What the task requires:
Which lines run from the one containing "to the Timeline" to the end of the listing? Copy them out exactly, leaving out the rest.

Given data:
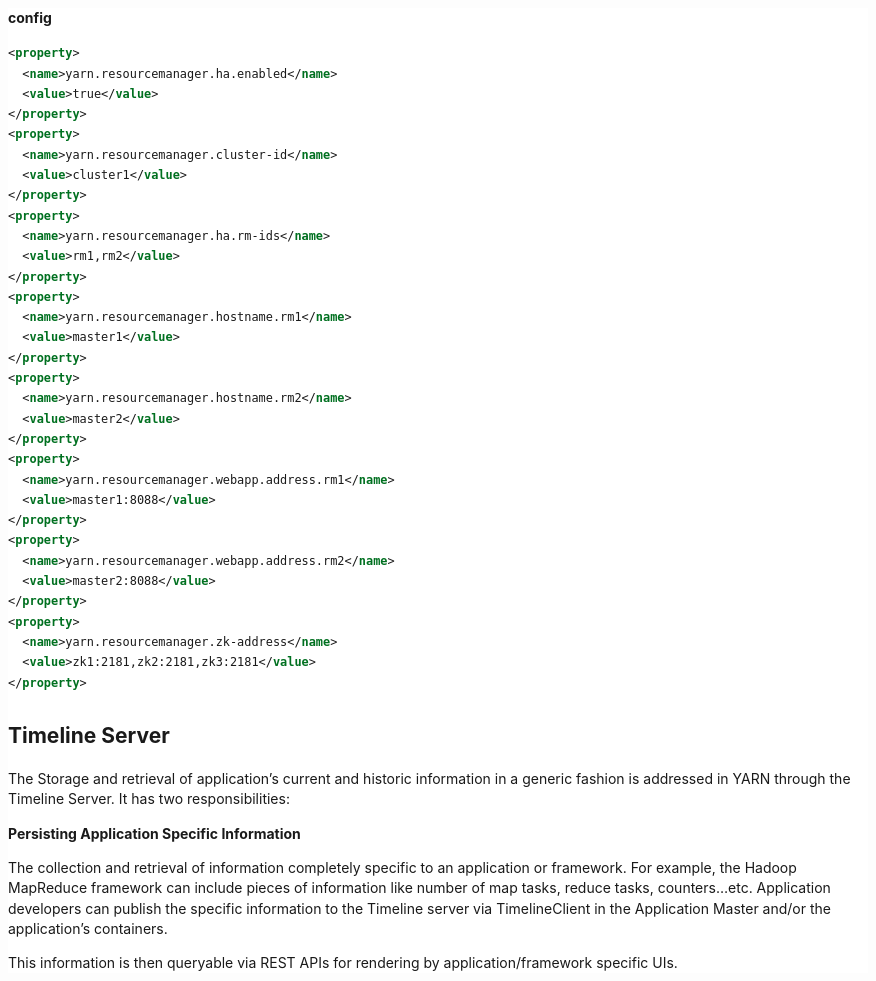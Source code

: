 **config**
```xml
<property>
  <name>yarn.resourcemanager.ha.enabled</name>
  <value>true</value>
</property>
<property>
  <name>yarn.resourcemanager.cluster-id</name>
  <value>cluster1</value>
</property>
<property>
  <name>yarn.resourcemanager.ha.rm-ids</name>
  <value>rm1,rm2</value>
</property>
<property>
  <name>yarn.resourcemanager.hostname.rm1</name>
  <value>master1</value>
</property>
<property>
  <name>yarn.resourcemanager.hostname.rm2</name>
  <value>master2</value>
</property>
<property>
  <name>yarn.resourcemanager.webapp.address.rm1</name>
  <value>master1:8088</value>
</property>
<property>
  <name>yarn.resourcemanager.webapp.address.rm2</name>
  <value>master2:8088</value>
</property>
<property>
  <name>yarn.resourcemanager.zk-address</name>
  <value>zk1:2181,zk2:2181,zk3:2181</value>
</property>
```

## Timeline Server

The Storage and retrieval of application’s current and historic information in a generic fashion is addressed in YARN through the Timeline Server. 
It has two responsibilities:

**Persisting Application Specific Information**

The collection and retrieval of information completely specific to an application or framework. For example, the Hadoop MapReduce framework can 
include pieces of information like number of map tasks, reduce tasks, counters…etc. Application developers can publish the specific information 
to the Timeline server via TimelineClient in the Application Master and/or the application’s containers.

This information is then queryable via REST APIs for rendering by application/framework specific UIs.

Written response:
to the Timeline server via TimelineClient in the Application Master and/or the application’s containers.

This information is then queryable via REST APIs for rendering by application/framework specific UIs.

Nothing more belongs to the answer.